Exercise instructions
Write out the material below again, line for line, without any images.

>>>

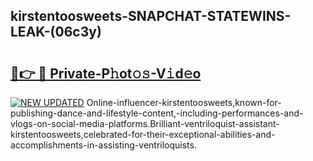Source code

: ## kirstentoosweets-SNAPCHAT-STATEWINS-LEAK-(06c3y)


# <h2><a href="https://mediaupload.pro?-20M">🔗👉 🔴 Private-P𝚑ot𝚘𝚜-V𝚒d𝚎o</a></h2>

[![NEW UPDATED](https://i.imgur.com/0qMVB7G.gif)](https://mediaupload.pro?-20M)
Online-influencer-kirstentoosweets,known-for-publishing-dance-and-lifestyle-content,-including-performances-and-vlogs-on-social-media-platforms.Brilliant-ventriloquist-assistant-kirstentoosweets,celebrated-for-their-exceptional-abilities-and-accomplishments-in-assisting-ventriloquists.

<<<

Answer box
Source code

: ## kirstentoosweets-SNAPCHAT-STATEWINS-LEAK-(06c3y)


# <h2><a href="https://mediaupload.pro?-20M">🔗👉 🔴 Private-P𝚑ot𝚘𝚜-V𝚒d𝚎o</a></h2>

[![NEW UPDATED](https://i.imgur.com/0qMVB7G.gif)](https://mediaupload.pro?-20M)
Online-influencer-kirstentoosweets,known-for-publishing-dance-and-lifestyle-content,-including-performances-and-vlogs-on-social-media-platforms.Brilliant-ventriloquist-assistant-kirstentoosweets,celebrated-for-their-exceptional-abilities-and-accomplishments-in-assisting-ventriloquists.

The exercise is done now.